:: THE INPUT

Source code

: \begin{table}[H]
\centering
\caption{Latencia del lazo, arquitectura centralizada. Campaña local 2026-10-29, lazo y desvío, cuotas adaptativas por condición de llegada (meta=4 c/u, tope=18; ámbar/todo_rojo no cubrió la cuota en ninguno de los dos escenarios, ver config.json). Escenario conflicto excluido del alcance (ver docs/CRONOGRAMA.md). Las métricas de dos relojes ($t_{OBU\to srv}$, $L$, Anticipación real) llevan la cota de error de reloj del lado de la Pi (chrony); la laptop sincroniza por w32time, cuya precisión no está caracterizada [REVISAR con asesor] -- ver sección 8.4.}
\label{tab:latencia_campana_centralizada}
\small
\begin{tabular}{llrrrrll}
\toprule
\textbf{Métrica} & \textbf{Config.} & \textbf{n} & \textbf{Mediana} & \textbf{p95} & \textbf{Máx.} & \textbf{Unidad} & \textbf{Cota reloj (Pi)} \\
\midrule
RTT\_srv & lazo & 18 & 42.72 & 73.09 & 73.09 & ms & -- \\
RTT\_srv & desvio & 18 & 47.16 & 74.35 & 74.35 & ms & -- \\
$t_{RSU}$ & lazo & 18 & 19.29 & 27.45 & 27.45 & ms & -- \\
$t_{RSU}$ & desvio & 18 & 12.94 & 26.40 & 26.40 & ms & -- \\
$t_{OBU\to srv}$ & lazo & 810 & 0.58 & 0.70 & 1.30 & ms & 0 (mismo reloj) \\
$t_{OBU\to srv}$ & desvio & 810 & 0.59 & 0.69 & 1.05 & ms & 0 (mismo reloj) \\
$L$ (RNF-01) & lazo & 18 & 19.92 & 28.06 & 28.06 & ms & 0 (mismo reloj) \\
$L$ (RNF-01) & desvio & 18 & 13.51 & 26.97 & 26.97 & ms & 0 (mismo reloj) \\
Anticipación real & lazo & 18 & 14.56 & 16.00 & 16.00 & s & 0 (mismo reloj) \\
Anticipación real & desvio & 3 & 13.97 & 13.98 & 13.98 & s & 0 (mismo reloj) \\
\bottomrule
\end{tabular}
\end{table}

::::
:: THE INPUT

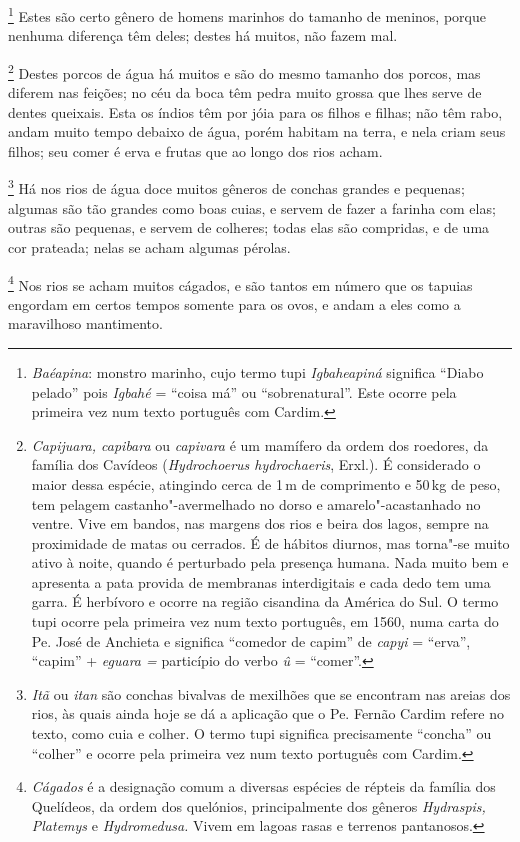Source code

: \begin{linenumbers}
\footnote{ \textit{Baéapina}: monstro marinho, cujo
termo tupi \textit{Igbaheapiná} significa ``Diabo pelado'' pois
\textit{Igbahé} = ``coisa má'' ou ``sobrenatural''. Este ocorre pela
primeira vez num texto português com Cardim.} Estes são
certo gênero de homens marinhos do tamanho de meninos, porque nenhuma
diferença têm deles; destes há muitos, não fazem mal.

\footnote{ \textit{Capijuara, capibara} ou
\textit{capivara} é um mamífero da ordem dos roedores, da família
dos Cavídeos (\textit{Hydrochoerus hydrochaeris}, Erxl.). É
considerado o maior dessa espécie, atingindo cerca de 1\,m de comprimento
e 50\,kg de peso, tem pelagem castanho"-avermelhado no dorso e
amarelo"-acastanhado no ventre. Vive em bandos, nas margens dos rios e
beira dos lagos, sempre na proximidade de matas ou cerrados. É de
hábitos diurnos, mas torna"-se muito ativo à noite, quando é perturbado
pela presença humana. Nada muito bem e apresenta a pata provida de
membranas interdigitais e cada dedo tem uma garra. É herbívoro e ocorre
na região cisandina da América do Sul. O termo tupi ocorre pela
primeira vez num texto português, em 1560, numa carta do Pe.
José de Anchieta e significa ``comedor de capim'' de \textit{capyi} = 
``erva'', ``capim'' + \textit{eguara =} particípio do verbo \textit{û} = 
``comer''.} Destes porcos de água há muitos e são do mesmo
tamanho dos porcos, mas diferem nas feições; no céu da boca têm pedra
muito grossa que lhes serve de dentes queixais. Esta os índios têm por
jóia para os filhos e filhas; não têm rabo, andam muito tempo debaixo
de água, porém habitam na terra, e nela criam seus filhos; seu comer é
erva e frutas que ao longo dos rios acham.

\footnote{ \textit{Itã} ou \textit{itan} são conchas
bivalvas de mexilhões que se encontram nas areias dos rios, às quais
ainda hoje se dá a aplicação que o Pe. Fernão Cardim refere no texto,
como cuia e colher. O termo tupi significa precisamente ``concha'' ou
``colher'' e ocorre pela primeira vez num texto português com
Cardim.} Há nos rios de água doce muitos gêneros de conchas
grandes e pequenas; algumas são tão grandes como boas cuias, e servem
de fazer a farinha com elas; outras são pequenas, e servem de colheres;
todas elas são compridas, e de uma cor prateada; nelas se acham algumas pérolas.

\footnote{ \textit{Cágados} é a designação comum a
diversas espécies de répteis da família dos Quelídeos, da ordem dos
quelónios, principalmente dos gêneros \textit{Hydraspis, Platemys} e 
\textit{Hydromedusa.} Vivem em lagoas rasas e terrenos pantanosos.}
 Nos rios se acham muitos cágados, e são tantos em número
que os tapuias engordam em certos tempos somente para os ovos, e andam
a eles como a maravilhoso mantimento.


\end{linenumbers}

::::

§ DIRECTIONS FOR THIS TASK
What lines in the records above include the string "termo"? Copy each one.

§ SOLUTION TO THIS TASK
termo tupi \textit{Igbaheapiná} significa ``Diabo pelado'' pois
na região cisandina da América do Sul. O termo tupi ocorre pela
como cuia e colher. O termo tupi significa precisamente ``concha'' ou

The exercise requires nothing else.